Zagajewski
on Rilke
Maybe it’s
more interesting to see Rilke’s work as not as virginal, not as
ethereal, as it
seems to many readers. After all, like the majority of literary
modernists, he
is an antimodern; one of the main impulses in his work consists of
looking for
antidotes to modernity. Heroes of his poems move in a spiritual space,
not in
the streets of New York or Paris, but they also, because of their
intense
existence, are meant to act against the supposed or real ugliness of
the modern
world. Even Rilke’s snobbery, hypothetical or not, can be seen as
corresponding
more to his ideas than to the weaknesses of his character: aristocrats
represented for the poet the survivors of a better Europe, a chivalric
continent, as opposed to the degredation caused by profit-oriented
modernity,
cherishing mass production and car races.

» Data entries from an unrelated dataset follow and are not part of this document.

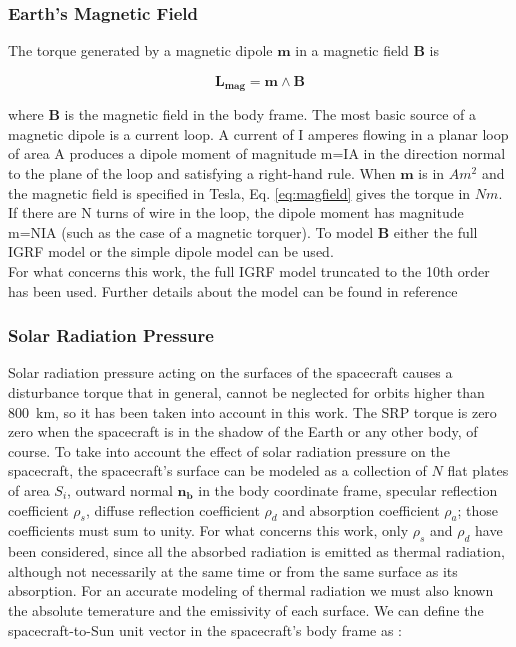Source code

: \subsubsection{Earth's Magnetic Field}
The torque generated by a magnetic dipole $\textbf{m}$ in a magnetic field $\textbf{B}$ is

\begin{equation}
  \mathbf{L_{mag}} = \mathbf{m} \wedge \mathbf{B}
  \label{eq:magfield}
\end{equation}

where $\mathbf{B}$ is the magnetic field in the body frame.
The most basic source of a magnetic dipole is a current loop. A current of I amperes flowing in a planar loop of area A produces a dipole moment of magnitude m=IA in the direction normal to the plane of the loop and satisfying a right-hand rule.
When $\textbf{m}$ is in $Am^2$ and the magnetic field is specified in Tesla, Eq. \ref{eq:magfield} gives the torque in $Nm$. If there are N turns of wire in the loop, the dipole moment has magnitude m=NIA (such as the case of a magnetic torquer).
To model $\textbf{B}$ either the full IGRF model or the simple dipole model can be used.\\
For what concerns this work, the full IGRF model truncated to the 10th order has been used. Further details about the model can be found in reference \cite{Davis2014}

\subsubsection{Solar Radiation Pressure}
Solar radiation pressure acting on the surfaces of the spacecraft causes a disturbance torque that in general, cannot be neglected for orbits higher than \SI{800}{\kilo\meter}, so it has been taken into account in this work.
The SRP torque is zero zero when the spacecraft is in the shadow of the Earth or any other body, of course.
To take into account the effect of solar radiation pressure on the spacecraft, the spacecraft's surface can be modeled as a collection of $N$ flat plates of area $S_{i}$, outward normal $\mathbf{n_{b}}$ in the body coordinate frame, specular reflection coefficient $\rho_s$, diffuse reflection coefficient $\rho_{d}$ and absorption coefficient $\rho_{a}$; those coefficients must sum to unity.
For what concerns this work, only $\rho_s$ and $\rho_d$ have been considered, since all the absorbed radiation is emitted as thermal radiation,  although not necessarily at the same time or from the same surface as its absorption.
For an accurate modeling of thermal radiation we must also known the absolute temerature and the emissivity of each surface.
We can define the spacecraft-to-Sun unit vector in the spacecraft's body frame as :


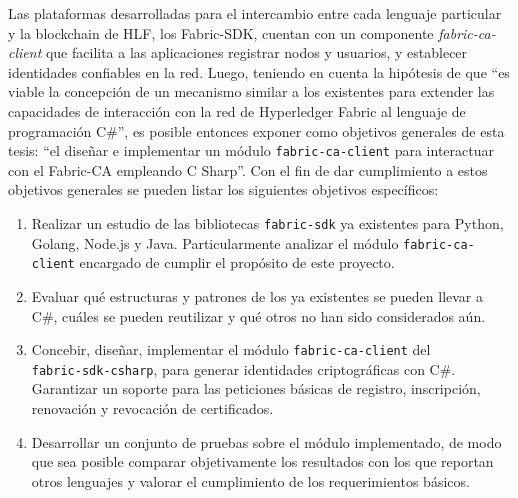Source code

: Las plataformas desarrolladas para el intercambio entre cada lenguaje particular y la blockchain de HLF, los Fabric-SDK, cuentan con un componente \emph{fabric-ca-client} que facilita a las aplicaciones registrar nodos y usuarios, y establecer identidades confiables en la red. Luego, teniendo en cuenta la hipótesis de que “es viable la concepci\'on de un mecanismo similar a los existentes para extender las capacidades de interacci\'on con la red de Hyperledger Fabric al lenguaje de programaci\'on C\#”, es posible entonces exponer como objetivos
generales de esta tesis: “el dise\~nar e implementar un m\'odulo \texttt{fabric-ca-client} para interactuar con el Fabric-CA empleando C Sharp”.
Con el fin de dar cumplimiento a estos objetivos generales se pueden listar los siguientes objetivos específicos:

 

\begin{enumerate}
	\item Realizar un estudio de las bibliotecas \texttt{fabric-sdk} ya existentes para Python, Golang, Node.js y Java. Particularmente analizar el m\'odulo \texttt{fabric-ca-client} encargado de cumplir el prop\'osito de este proyecto. 
	
	\item Evaluar qu\'e estructuras y patrones de los ya existentes se pueden llevar a C\#, cu\'ales se pueden reutilizar y qu\'e otros no han sido considerados a\'un.
	
	\item Concebir, dise\~nar, implementar el m\'odulo \texttt{fabric-ca-client} del
	\\
	\texttt{fabric-sdk-csharp}, para generar identidades criptogr\'aficas con C\#. Garantizar un soporte para las peticiones b\'asicas de registro, inscripci\'on, renovaci\'on y revocaci\'on de certificados.
	
	
	\item Desarrollar un conjunto de pruebas sobre el m\'odulo implementado, de modo que sea posible comparar objetivamente los resultados con los que reportan otros lenguajes y valorar el cumplimiento de los requerimientos b\'asicos.
\end{enumerate}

He was not alone in
representing this
position—it will be enough to refer to the aesthetic movement and
Walter Pater,
who preceded him by one generation. Had Rilke met Marcel Proust, who
was born
only four years before our poet (they never met, but we know that Rilke
admired
the first volumes of À la recherche du temps perdu, published before
his
death), we can be sure there would have been between them no major
disagreement
concerning matters of philosophy, taste, and society. And certainly he
would
have readily agreed with his friend Paul Valéry when the French poet
was was
sadly sighing at the sight of a new Europe of efficiency, labor, and
military
drill, and when, regretting the loss of the unhurried pace of
intellectual work
and musing in the past he pronounced these beautiful words: “Adieu,
travaux
infiniment lents . . .”
Some of the
more sharp-eyed scholars have even found one or two sentences in
Rilke’s
letters in praise of Mussolini. This is not what I mean: I don’t intend
to
accuse the superb poet of any political misdemeanor. What I want is
simply also
to see in his poetry a dimension that has a lot to do with the
diversity of
intellectual polemics, some of which are still ongoing. We’re still
pondering
the value of modernity, as was Rilke, even if we do this using
different
notions and examples. We have a new sorrow today: after the terrible
catastrophes of the twentieth century, after the disasters that entered
both
our memory and imagination, we tread gingerly at the point where poetry
meets
society; “Don’t walk beyond this line,” as the sign on every jetliner’s
wing
warns us. And yet the central issue for us is probably the question of
whether
the mystery at the heart of poetry (and of art in general) can be kept
safe
against the assaults of an omnipresent talkative and soulless
journalism and an
equally omnipresent popular science—or pseudo-science. It also has a
lot to do
with the weighing of the advantages and vices of mass culture, with the
influence of mass media, and with a difficult search for genuine
expression
inside the commercial framework that has replaced older, less vulgar
traditions
and institutions in our societies. In this respect, it’s true, poets
have less
to fear than their friends the painters, especially the successful
ones, who,
because of the absurd prices their works can now command, will never
see their
canvases in the houses of their fellow artists, in the apartments of
people
like themselves, only in vaults belonging to oil or television moguls
who don’t
even have time to look at them. Still, the stakes of the debate and its
seriousness are not very different and not less important than a
hundred years
ago.
We know that
the main domain of poetry is contemplation, through the riches of
language, of
human and nonhuman realities, in their separateness and in their
numerous
encounters, tragic or joyful. Rilke’s powerful Angel standing at the
gates of
the Elegies, timeless as he is, is there to guard something that the
modern
era—which gave us so much in other fields—took away from us or only
concealed:
ecstatic moments, for instance, moments of wonder, hours of mystical
ignorance,
days of leisure, sweet slowness of reading and meditating. Ecstatic
moments—aren’t they one of the main reasons why poetry readers cannot
live
without Rilke’s work? I mean here readers of contemporary poetry who
otherwise
are mostly kept on a rather meager diet of irony. The Angel is
timeless, and
yet his timelessness is directed against the deficiencies of a certain
epoch.
So is Rilke: timeless and deeply immersed in his own historic time. Not
innocent, though: only silence is innocent, and he still speaks to us.